Auswahl des Logistikdienstleisters (RFI- / RFQ-Prozess)
Ein weiteres Element ist die Suche und Auswahl des oder der Logistikdienstleister, die in den identifizierten Zielregionen Hub- bzw. Cross-Dock-Strukturen für den Materialumschlag betreiben sollen. Der Durchlauf der RFI- / RFQ-Prozesse, plus anschließender Vorbereitung des Go Live der neuen Transport- und Lagerstrukturen, ist in der Regel zeitintensiv. Daher sollte dieses Teilprojekt frühzeitig angegangen werden.
Onboarding der Werke und Lieferanten
Die Übergabe von Dispositionsverantwortung aus den dezentralen Produktionsstätten in eine zentrale Einheit, ist in der Regel mit allerlei Bedenken und Widerständen in den betroffenen Werken verbunden. Wichtig ist daher, diese von Beginn in das Vorhaben zu involvieren und detailliert Chancen und Risiken einer derartigen Veränderung zu eruieren. Auch müssen klare Schnittstellenvereinbarungen ausgestaltet werden, welche logistischen Anforderungen, Eskalationsmechanismen, Ansprechpartner, ERP-Datentransfer etc. zwischen den zentralen und lokalen Dispositionsabteilungen im operativen Tagesgeschäft Gültigkeit haben.
Ein weiterer wesentlicher Aspekt ist die frühzeitige Involvierung der Lieferanten, deren Lieferungen zukünftig gebündelt bestellt und abgeholt werden.
Hierbei sind vielerlei Punkte wie z.B. vertragliche Änderungen, Prozess- und IT-Anpassungen, Abruf- und Transportfrequenzen bis hin zu einer gemeinsamen Umsetzungsplanung abzustimmen.

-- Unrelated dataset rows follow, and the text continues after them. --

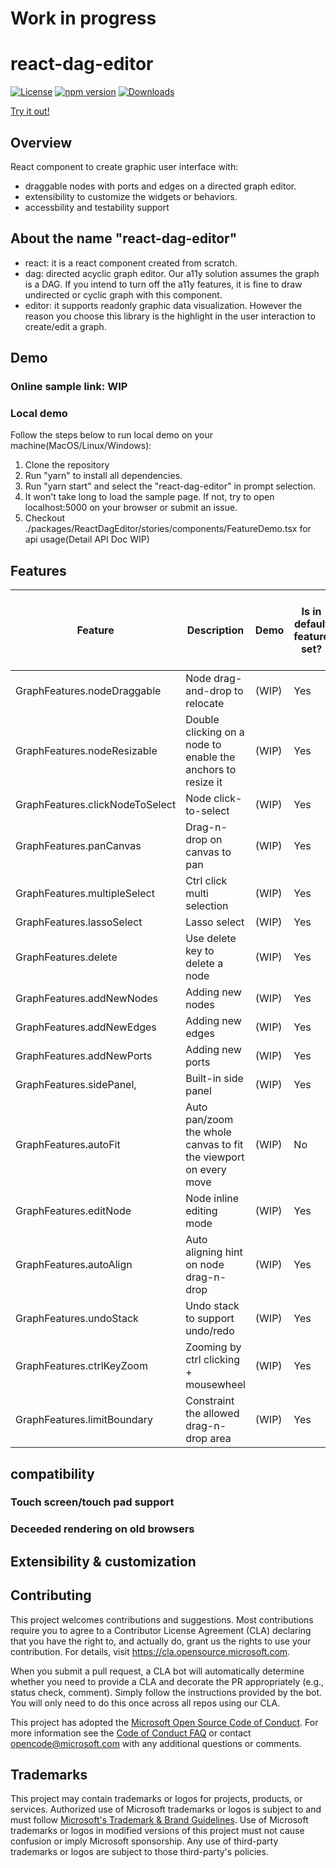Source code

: # Work in progress

# react-dag-editor

[![License](https://img.shields.io/github/license/microsoft/react-dag-editor)](https://github.com/microsoft/react-dag-editor/blob/main/LICENSE)
[![npm version](https://badge.fury.io/js/react-dag-editor.svg)](https://www.npmjs.com/package/react-dag-editor)
[![Downloads](https://img.shields.io/npm/dm/react-dag-editor.svg)](https://www.npmjs.com/package/react-dag-editor)

[Try it out!](https://microsoft.github.io/react-dag-editor/)

## Overview

React component to create graphic user interface with:

- draggable nodes with ports and edges on a directed graph editor.
- extensibility to customize the widgets or behaviors.
- accessbility and testability support

## About the name "react-dag-editor"

- react: it is a react component created from scratch.
- dag: directed acyclic graph editor. Our a11y solution assumes the graph is a DAG. If you intend to turn off the a11y features, it is fine to draw undirected or cyclic graph with this component.
- editor: it supports readonly graphic data visualization. However the reason you choose this library is the highlight in the user interaction to create/edit a graph.

## Demo

### Online sample link: WIP

### Local demo

Follow the steps below to run local demo on your machine(MacOS/Linux/Windows):

1. Clone the repository
2. Run "yarn" to install all dependencies.
3. Run "yarn start" and select the "react-dag-editor" in prompt selection.
4. It won't take long to load the sample page. If not, try to open localhost:5000 on your browser or submit an issue.
5. Checkout ./packages/ReactDagEditor/stories/components/FeatureDemo.tsx for api usage(Detail API Doc WIP)

## Features

| Feature                         | Description                                                      | Demo  | Is in default feature set? | Is in read only mode feature set? |
| ------------------------------- | ---------------------------------------------------------------- | ----- | -------------------------- | --------------------------------- |
| GraphFeatures.nodeDraggable     | Node drag-and-drop to relocate                                   | (WIP) | Yes                        | Yes                               |
| GraphFeatures.nodeResizable     | Double clicking on a node to enable the anchors to resize it     | (WIP) | Yes                        | Yes                               |
| GraphFeatures.clickNodeToSelect | Node click-to-select                                             | (WIP) | Yes                        | Yes                               |
| GraphFeatures.panCanvas         | Drag-n-drop on canvas to pan                                     | (WIP) | Yes                        | Yes                               |
| GraphFeatures.multipleSelect    | Ctrl click multi selection                                       | (WIP) | Yes                        | Yes                               |
| GraphFeatures.lassoSelect       | Lasso select                                                     | (WIP) | Yes                        | Yes                               |
| GraphFeatures.delete            | Use delete key to delete a node                                  | (WIP) | Yes                        | No                                |
| GraphFeatures.addNewNodes       | Adding new nodes                                                 | (WIP) | Yes                        | No                                |
| GraphFeatures.addNewEdges       | Adding new edges                                                 | (WIP) | Yes                        | No                                |
| GraphFeatures.addNewPorts       | Adding new ports                                                 | (WIP) | Yes                        | No                                |
| GraphFeatures.sidePanel,        | Built-in side panel                                              | (WIP) | Yes                        | Yes                               |
| GraphFeatures.autoFit           | Auto pan/zoom the whole canvas to fit the viewport on every move | (WIP) | No                         | No                                |
| GraphFeatures.editNode          | Node inline editing mode                                         | (WIP) | Yes                        | No                                |
| GraphFeatures.autoAlign         | Auto aligning hint on node drag-n-drop                           | (WIP) | Yes                        | No                                |
| GraphFeatures.undoStack         | Undo stack to support undo/redo                                  | (WIP) | Yes                        | No                                |
| GraphFeatures.ctrlKeyZoom       | Zooming by ctrl clicking + mousewheel                            | (WIP) | Yes                        | Yes                               |
| GraphFeatures.limitBoundary     | Constraint the allowed drag-n-drop area                          | (WIP) | Yes                        | Yes                               |

## compatibility

### Touch screen/touch pad support

### Deceeded rendering on old browsers

## Extensibility & customization

## Contributing

This project welcomes contributions and suggestions. Most contributions require you to agree to a
Contributor License Agreement (CLA) declaring that you have the right to, and actually do, grant us
the rights to use your contribution. For details, visit https://cla.opensource.microsoft.com.

When you submit a pull request, a CLA bot will automatically determine whether you need to provide
a CLA and decorate the PR appropriately (e.g., status check, comment). Simply follow the instructions
provided by the bot. You will only need to do this once across all repos using our CLA.

This project has adopted the [Microsoft Open Source Code of Conduct](https://opensource.microsoft.com/codeofconduct/).
For more information see the [Code of Conduct FAQ](https://opensource.microsoft.com/codeofconduct/faq/) or
contact [opencode@microsoft.com](mailto:opencode@microsoft.com) with any additional questions or comments.

## Trademarks

This project may contain trademarks or logos for projects, products, or services. Authorized use of Microsoft
trademarks or logos is subject to and must follow
[Microsoft's Trademark & Brand Guidelines](https://www.microsoft.com/en-us/legal/intellectualproperty/trademarks/usage/general).
Use of Microsoft trademarks or logos in modified versions of this project must not cause confusion or imply Microsoft sponsorship.
Any use of third-party trademarks or logos are subject to those third-party's policies.

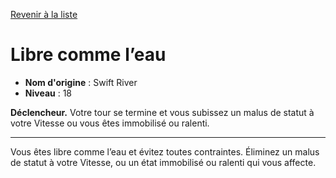 [Revenir à la liste](list.md)

# Libre comme l’eau

 * **Nom d'origine** : Swift River
 * **Niveau** : 18


<p><strong>Déclencheur.</strong> Votre tour se termine et vous subissez un malus de statut à votre Vitesse ou vous êtes immobilisé ou ralenti.</p>
<hr>
<p>Vous êtes libre comme l’eau et évitez toutes contraintes. Éliminez un malus de statut à votre Vitesse, ou un état immobilisé ou ralenti qui vous affecte.</p>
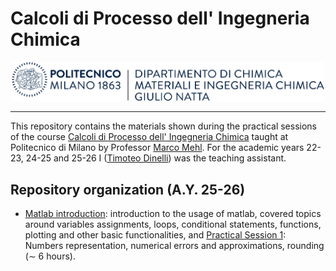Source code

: # Calcoli di Processo dell' Ingegneria Chimica

<div align="center">
<img src="_static/Chimica_logo_orizzontale_blu_ita.png" alt="drawing" width="500">
</div>

---

This repository contains the materials shown during the practical sessions of the course [Calcoli di
Processo dell' Ingegneria
Chimica](https://www11.ceda.polimi.it/schedaincarico/schedaincarico/controller/scheda_pubblica/SchedaPublic.do?&evn_default=evento&c_classe=764402&polij_device_category=DESKTOP&__pj0=0&__pj1=27c6a939c8ed68d18f61e3b440241503)
taught at Politecnico di Milano by Professor [Marco
Mehl](http://creckmodeling.chem.polimi.it/menu-people/menu-people-faculty/menu-people-marco-mehl).
For the academic years 22-23, 24-25 and 25-26 I ([Timoteo Dinelli](https://tdinelli.github.io/)) was the teaching assistant.


## Repository organization (A.Y. 25-26)

- [Matlab introduction](https://github.com/tdinelli/Calcoli-di-Processo-dell-Ingegneria-Chimica/tree/main/A.Y.%2025-26/00-Matlab-Introduction/slides):
introduction to the usage of matlab, covered topics around variables assignments, loops, conditional
statements, functions, plotting and other basic functionalities, and [Practical Session 1](https://github.com/tdinelli/Calcoli-di-Processo-dell-Ingegneria-Chimica/tree/main/A.Y.%2025-26/01-Numbers-Representation): Numbers representation, numerical errors and approximations, rounding ($\sim$ 6 hours).

<!-- - [Practical Session 2](https://github.com/tdinelli/Calcoli-di-Processo-dell-Ingegneria-Chimica/tree/main/A.Y.%2024-25/Practical%20Session%2002): -->
<!-- Linear systems of equations Part 1 ($\sim$ 2 hours). -->
<!---->
<!-- - [Practical Session 3](https://github.com/tdinelli/Calcoli-di-Processo-dell-Ingegneria-Chimica/tree/main/A.Y.%2024-25/Practical%20Session%2003): -->
<!-- Linear systems of equations Part 2 ($\sim$ 2 hours). -->
<!---->
<!-- - [Practical Session 4](https://github.com/tdinelli/Calcoli-di-Processo-dell-Ingegneria-Chimica/tree/main/A.Y.%2024-25/Practical%20Session%2004): -->
<!-- Root finding Part 1 ($\sim$ 2 hours). -->
<!---->
<!-- - [Practical Session 5](https://github.com/tdinelli/Calcoli-di-Processo-dell-Ingegneria-Chimica/tree/main/A.Y.%2024-25/Practical%20Session%2005): -->
<!-- Root finding Part 2 ($\sim$ 2 hours). -->
<!---->
<!-- - [Practical Session 6](https://github.com/tdinelli/Calcoli-di-Processo-dell-Ingegneria-Chimica/tree/main/A.Y.%2024-25/Practical%20Session%2006): -->
<!-- Final exam simulation ($\sim$ 2 hours). -->
<!---->
<!-- - [Practical Session 7](https://github.com/tdinelli/Calcoli-di-Processo-dell-Ingegneria-Chimica/tree/main/A.Y.%2024-25/Practical%20Session%2007): -->
<!-- Numerical Integration ($\sim$ 2 hours). -->
<!---->
<!-- - [Practical Session 8](https://github.com/tdinelli/Calcoli-di-Processo-dell-Ingegneria-Chimica/tree/main/A.Y.%2024-25/Practical%20Session%2008): -->
<!-- Ordinary Differential Equations Part 1 ($\sim$ 2 hours). -->
<!---->
<!-- - [Practical Session 9](https://github.com/tdinelli/Calcoli-di-Processo-dell-Ingegneria-Chimica/tree/main/A.Y.%2024-25/Practical%20Session%2009): -->
<!-- Ordinary Differential Equations Part 2 ($\sim$ 2 hours). -->
<!---->
<!-- - [Practical Session 10](https://github.com/tdinelli/Calcoli-di-Processo-dell-Ingegneria-Chimica/tree/main/A.Y.%2024-25/Practical%20Session%2010): -->
<!-- Final exam simulation ($\sim$ 2 hours). -->
<!---->
<!-- - [Practical Session 11](https://github.com/tdinelli/Calcoli-di-Processo-dell-Ingegneria-Chimica/tree/main/A.Y.%2024-25/Practical%20Session%2011): -->
<!-- Final exam simulation ($\sim$ 2 hours). -->
<!---->
<!-- - [Practical Session 12](https://github.com/tdinelli/Calcoli-di-Processo-dell-Ingegneria-Chimica/tree/main/A.Y.%2024-25/Practical%20Session%2012): -->
<!-- Mono dimensional optimization ($\sim$ 2 hours). -->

Go Live mit Pilotierung und Roll-out
Schließlich gilt es, sämtliche o.g. Arbeitspakete zu synchronisieren und mit allen relevanten Parteien (zentrale Materialdisposition, Werke, Logistikdienstleister und Lieferanten) den operativen Go Live der neuen Strukturen vorzubereiten. In aller Regel starten wir dabei mit einer Pilotierung von ausgewählten Lieferanten und Beschaffungsumfängen, um die Robustheit der neuen Dispo- und IT-Prozesse sowie der physischen Transportströme und Cross-Dock-Abwicklungen zu prüfen und Akzeptanz bzw. Vertrauen in der Organisation aufzubauen. Nach einem erfolgreichen Proof-of-Concept kann dann sukzessive der Roll-out für alle zukünftig zentral gesteuerten Lieferanten und Teile erfolgen.